Both sides are proxy-only — no large-scale survey directly asks either MAT patients whether they regret choosing medication over abstinence, or abstinence-only patients whether they regret not taking medication. The action-side rate (18%) is a dissatisfaction proxy from social media reviews of OUD medications; satisfied patients are more likely to post reviews, creating selection bias that may understate dissatisfaction in the real population.

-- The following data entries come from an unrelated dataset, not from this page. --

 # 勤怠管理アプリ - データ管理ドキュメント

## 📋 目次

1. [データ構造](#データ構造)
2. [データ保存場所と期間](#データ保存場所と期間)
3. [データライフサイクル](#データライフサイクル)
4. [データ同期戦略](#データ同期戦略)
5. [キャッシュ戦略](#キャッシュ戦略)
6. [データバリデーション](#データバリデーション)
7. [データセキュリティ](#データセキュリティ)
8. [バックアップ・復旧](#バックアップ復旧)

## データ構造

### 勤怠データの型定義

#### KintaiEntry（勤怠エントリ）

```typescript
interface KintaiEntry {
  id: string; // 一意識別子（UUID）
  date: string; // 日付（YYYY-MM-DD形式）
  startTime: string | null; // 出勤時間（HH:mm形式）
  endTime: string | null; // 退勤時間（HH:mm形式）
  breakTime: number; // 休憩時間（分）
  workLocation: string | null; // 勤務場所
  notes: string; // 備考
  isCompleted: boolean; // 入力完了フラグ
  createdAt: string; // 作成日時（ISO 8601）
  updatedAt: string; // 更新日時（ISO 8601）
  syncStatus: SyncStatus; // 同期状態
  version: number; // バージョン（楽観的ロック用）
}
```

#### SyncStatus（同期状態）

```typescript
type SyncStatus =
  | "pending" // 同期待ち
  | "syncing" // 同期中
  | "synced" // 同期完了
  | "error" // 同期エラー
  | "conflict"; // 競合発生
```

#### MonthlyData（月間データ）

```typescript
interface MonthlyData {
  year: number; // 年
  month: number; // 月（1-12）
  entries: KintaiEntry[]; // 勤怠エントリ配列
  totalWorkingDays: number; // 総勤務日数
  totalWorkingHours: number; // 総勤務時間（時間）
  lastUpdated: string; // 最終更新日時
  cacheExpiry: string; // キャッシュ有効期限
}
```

The inaction-side rate (70%) is a relapse proxy from post-detoxification follow-up literature; relapse is not equivalent to retrospective regret — some patients who relapse do not endorse regret about the original abstinence choice, while others who remain abstinent may still regret not having used medication earlier. The comparison is therefore between dissatisfaction with a chosen treatment and clinical failure of a treatment path, not between two symmetrical regret measures. Additionally, "abstinence-only" encompasses heterogeneous programs (12-step, SMART Recovery, residential, outpatient), and MAT encompasses buprenorphine, methadone, and extended-release naltrexone — the regret profiles across these sub-types likely differ meaningfully. Patients who reject MAT often cite medication-specific stigma (viewing it as "trading one addiction for another"), which is a belief that could produce post-relapse regret rather than post-MAT regret. Under Gilovich and Medvec's temporal framework, inaction regret (not having taken medication despite available evidence) is expected to dominate in the long term for this decision because the outcome difference — continued substance use and overdose risk vs. suppressed craving — is concrete and retrospectively visible.